[Extracted data entries]
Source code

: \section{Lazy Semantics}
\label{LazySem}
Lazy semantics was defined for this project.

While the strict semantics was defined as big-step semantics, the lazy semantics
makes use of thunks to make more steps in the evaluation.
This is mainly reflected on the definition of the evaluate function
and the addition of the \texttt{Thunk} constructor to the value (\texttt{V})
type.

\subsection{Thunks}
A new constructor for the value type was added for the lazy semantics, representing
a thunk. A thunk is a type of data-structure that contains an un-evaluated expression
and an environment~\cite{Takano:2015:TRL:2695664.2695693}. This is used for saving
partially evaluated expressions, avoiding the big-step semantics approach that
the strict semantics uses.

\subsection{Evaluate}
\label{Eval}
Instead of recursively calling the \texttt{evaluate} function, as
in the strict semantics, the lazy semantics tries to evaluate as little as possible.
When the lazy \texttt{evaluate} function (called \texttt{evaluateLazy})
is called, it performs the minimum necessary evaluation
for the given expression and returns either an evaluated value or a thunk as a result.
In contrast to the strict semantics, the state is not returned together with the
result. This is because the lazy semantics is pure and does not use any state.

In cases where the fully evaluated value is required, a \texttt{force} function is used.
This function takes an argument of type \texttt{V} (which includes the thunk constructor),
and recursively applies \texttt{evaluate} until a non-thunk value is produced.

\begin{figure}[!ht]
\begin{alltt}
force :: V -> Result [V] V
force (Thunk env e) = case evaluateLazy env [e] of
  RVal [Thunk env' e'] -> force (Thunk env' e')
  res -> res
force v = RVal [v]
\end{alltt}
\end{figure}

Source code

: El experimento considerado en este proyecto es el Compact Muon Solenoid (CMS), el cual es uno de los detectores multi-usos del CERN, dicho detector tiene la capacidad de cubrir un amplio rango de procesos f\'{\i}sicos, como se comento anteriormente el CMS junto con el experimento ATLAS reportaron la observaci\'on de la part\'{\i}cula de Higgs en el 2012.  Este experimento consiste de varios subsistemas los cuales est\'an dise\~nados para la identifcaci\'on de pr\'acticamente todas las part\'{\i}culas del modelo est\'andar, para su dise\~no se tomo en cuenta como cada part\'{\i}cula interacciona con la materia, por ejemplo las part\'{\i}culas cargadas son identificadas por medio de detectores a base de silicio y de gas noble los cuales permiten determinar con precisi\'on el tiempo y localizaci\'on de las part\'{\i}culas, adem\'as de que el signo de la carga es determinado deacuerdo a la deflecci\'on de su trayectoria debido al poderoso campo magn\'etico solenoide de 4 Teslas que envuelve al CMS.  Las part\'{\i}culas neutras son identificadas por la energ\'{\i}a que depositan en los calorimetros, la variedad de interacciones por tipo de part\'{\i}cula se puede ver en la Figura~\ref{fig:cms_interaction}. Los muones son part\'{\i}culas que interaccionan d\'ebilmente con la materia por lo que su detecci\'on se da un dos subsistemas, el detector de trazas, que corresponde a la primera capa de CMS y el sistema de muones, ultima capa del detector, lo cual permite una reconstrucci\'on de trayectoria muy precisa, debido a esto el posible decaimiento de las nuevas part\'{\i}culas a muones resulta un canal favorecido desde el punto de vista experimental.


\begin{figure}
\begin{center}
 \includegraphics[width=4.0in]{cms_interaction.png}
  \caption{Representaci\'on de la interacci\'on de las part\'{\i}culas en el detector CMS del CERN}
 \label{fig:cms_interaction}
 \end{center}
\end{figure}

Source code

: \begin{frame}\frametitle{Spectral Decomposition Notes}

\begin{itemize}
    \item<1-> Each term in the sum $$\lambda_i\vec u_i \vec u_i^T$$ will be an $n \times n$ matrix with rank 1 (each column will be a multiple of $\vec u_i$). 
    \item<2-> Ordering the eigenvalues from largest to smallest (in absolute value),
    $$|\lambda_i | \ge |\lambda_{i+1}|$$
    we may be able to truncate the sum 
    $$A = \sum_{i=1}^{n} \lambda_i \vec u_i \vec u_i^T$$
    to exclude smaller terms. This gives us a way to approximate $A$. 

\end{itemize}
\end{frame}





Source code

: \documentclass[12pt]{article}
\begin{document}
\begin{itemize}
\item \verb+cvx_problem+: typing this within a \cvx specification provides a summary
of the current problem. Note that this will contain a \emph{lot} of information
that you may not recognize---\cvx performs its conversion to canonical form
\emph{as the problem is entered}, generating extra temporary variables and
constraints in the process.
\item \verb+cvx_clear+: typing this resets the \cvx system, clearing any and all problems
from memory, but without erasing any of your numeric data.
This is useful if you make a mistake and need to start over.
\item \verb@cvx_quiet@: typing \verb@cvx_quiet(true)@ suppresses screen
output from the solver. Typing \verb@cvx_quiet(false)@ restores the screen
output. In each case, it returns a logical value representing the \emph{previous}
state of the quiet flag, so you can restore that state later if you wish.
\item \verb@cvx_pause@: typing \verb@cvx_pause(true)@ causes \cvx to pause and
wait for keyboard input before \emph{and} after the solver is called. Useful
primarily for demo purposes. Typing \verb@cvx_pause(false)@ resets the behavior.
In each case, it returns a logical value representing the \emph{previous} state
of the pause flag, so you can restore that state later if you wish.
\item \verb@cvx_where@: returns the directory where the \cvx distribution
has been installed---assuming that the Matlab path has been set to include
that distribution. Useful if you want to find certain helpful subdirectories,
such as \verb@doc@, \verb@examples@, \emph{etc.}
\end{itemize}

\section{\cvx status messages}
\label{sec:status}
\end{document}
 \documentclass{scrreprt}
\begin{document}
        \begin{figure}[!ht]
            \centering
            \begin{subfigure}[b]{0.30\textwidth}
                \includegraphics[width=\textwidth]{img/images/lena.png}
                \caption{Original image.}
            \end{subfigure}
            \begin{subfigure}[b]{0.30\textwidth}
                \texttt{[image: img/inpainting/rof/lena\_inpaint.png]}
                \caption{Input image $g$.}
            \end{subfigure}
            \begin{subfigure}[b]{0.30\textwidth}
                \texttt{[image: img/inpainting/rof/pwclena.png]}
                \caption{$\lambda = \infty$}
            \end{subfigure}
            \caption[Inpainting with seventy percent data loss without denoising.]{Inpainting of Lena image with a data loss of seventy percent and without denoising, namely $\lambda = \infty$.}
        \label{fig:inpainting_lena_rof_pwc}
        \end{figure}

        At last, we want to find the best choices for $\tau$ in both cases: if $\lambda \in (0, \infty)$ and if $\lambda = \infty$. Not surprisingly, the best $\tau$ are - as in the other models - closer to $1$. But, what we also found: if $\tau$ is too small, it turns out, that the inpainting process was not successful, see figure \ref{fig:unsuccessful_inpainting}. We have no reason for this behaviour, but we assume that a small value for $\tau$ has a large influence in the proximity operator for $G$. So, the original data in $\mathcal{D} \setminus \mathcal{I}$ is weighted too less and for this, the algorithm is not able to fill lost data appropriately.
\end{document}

YOUR TASK – In the records above, each line with the string "where" should be copied.

SOLUTION FOR THIS TASK –
In cases where the fully evaluated value is required, a \texttt{force} function is used.
\item \verb@cvx_where@: returns the directory where the \cvx distribution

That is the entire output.